== Data section ==

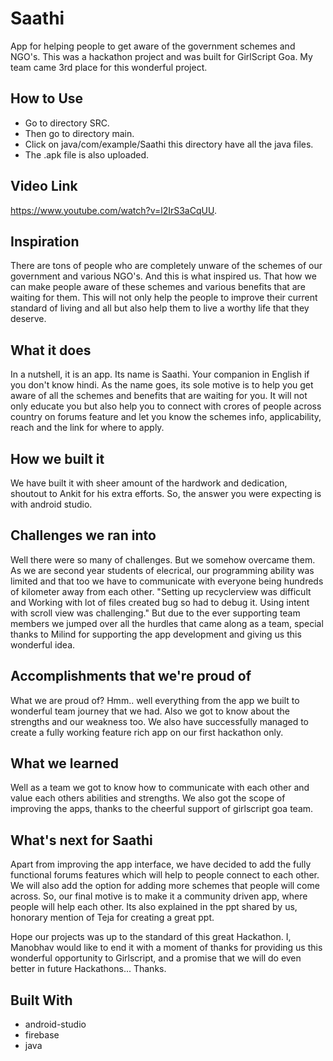 # Saathi
App for helping people to get aware of the government schemes and NGO's. This was a hackathon project and was built for GirlScript Goa. My team came 3rd place for this wonderful project. 

## How to Use
- Go to directory SRC.
- Then go to directory main.
- Click on java/com/example/Saathi this directory have all the java files.
- The .apk file is also uploaded.

## Video Link
https://www.youtube.com/watch?v=l2IrS3aCqUU.

## Inspiration
There are tons of people who are completely unware of the schemes of our government and various NGO's. And this is what inspired us. That how we can make people aware of these schemes and various benefits that are waiting for them. This will not only help the people to improve their current standard of living and all but also help them to live a worthy life that they deserve.

## What it does
In a nutshell, it is an app. Its name is Saathi. Your companion in English if you don't know hindi. As the name goes, its sole motive is to help you get aware of all the schemes and benefits that are waiting for you. It will not only educate you but also help you to connect with crores of people across country on forums feature and let you know the schemes info, applicability, reach and the link for where to apply.

## How we built it
We have built it with sheer amount of the hardwork and dedication, shoutout to Ankit for his extra efforts. So, the answer you were expecting is with android studio.

## Challenges we ran into
Well there were so many of challenges. But we somehow overcame them. As we are second year students of elecrical, our programming ability was limited and that too we have to communicate with everyone being hundreds of kilometer away from each other. "Setting up recyclerview was difficult and Working with lot of files created bug so had to debug it. Using intent with scroll view was challenging." But due to the ever supporting team members we jumped over all the hurdles that came along as a team, special thanks to Milind for supporting the app development and giving us this wonderful idea.

## Accomplishments that we're proud of
What we are proud of? Hmm.. well everything from the app we built to wonderful team journey that we had. Also we got to know about the strengths and our weakness too. We also have successfully managed to create a fully working feature rich app on our first hackathon only.

## What we learned
Well as a team we got to know how to communicate with each other and value each others abilities and strengths. We also got the scope of improving the apps, thanks to the cheerful support of girlscript goa team.

## What's next for Saathi
Apart from improving the app interface, we have decided to add the fully functional forums features which will help to people connect to each other. We will also add the option for adding more schemes that people will come across. So, our final motive is to make it a community driven app, where people will help each other. Its also explained in the ppt shared by us, honorary mention of Teja for creating a great ppt.

Hope our projects was up to the standard of this great Hackathon. I, Manobhav would like to end it with a moment of thanks for providing us this wonderful opportunity to Girlscript, and a promise that we will do even better in future Hackathons... Thanks.

## Built With
- android-studio
- firebase
- java
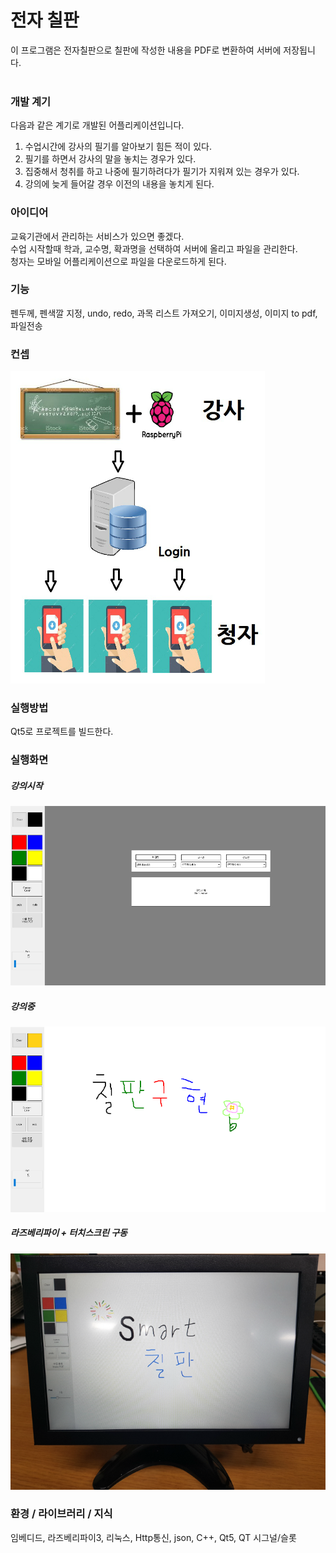 # 전자 칠판
이 프로그램은 전자칠판으로 칠판에 작성한 내용을 PDF로 변환하여 서버에 저장됩니다.</br></br>

### 개발 계기
다음과 같은 계기로 개발된 어플리케이션입니다.</br>
1. 수업시간에 강사의 필기를 알아보기 힘든 적이 있다.</br>
2. 필기를 하면서 강사의 말을 놓치는 경우가 있다.</br>
3. 집중해서 청취를 하고 나중에 필기하려다가 필기가 지워져 있는 경우가 있다.</br>
4. 강의에 늦게 들어갈 경우 이전의 내용을 놓치게 된다.</br>

### 아이디어
교육기관에서 관리하는 서비스가 있으면 좋겠다.</br>
수업 시작할때 학과, 교수명, 확과명을 선택하여 서버에 올리고 파일을 관리한다.</br>
청자는 모바일 어플리케이션으로 파일을 다운로드하게 된다.</br>

### 기능
펜두께, 펜색깔 지정, undo, redo, 과목 리스트 가져오기, 이미지생성, 이미지 to pdf, 파일전송

### 컨셉
![concept](https://github.com/chuuuul/ElectronicBoard/blob/master/gitData/concept.png)

### 실행방법
Qt5로 프로젝트를 빌드한다.

### 실행화면
##### 강의시작
![main](https://github.com/chuuuul/ElectronicBoard/blob/master/gitData/main.png)

##### 강의중
![board_sw](https://github.com/chuuuul/ElectronicBoard/blob/master/gitData/board_sw.png)

##### 라즈베리파이 + 터치스크린 구동
![board_hw](https://github.com/chuuuul/ElectronicBoard/blob/master/gitData/board_hw.png)

### 환경 / 라이브러리 / 지식
임베디드, 라즈베리파이3, 리눅스, Http통신, json, C++, Qt5, QT 시그널/슬롯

===

Try it
Gather all lines from the records above in which "government" appears.

Response to the task
App for helping people to get aware of the government schemes and NGO's. This was a hackathon project and was built for GirlScript Goa. My team came 3rd place for this wonderful project. 
There are tons of people who are completely unware of the schemes of our government and various NGO's. And this is what inspired us. That how we can make people aware of these schemes and various benefits that are waiting for them. This will not only help the people to improve their current standard of living and all but also help them to live a worthy life that they deserve.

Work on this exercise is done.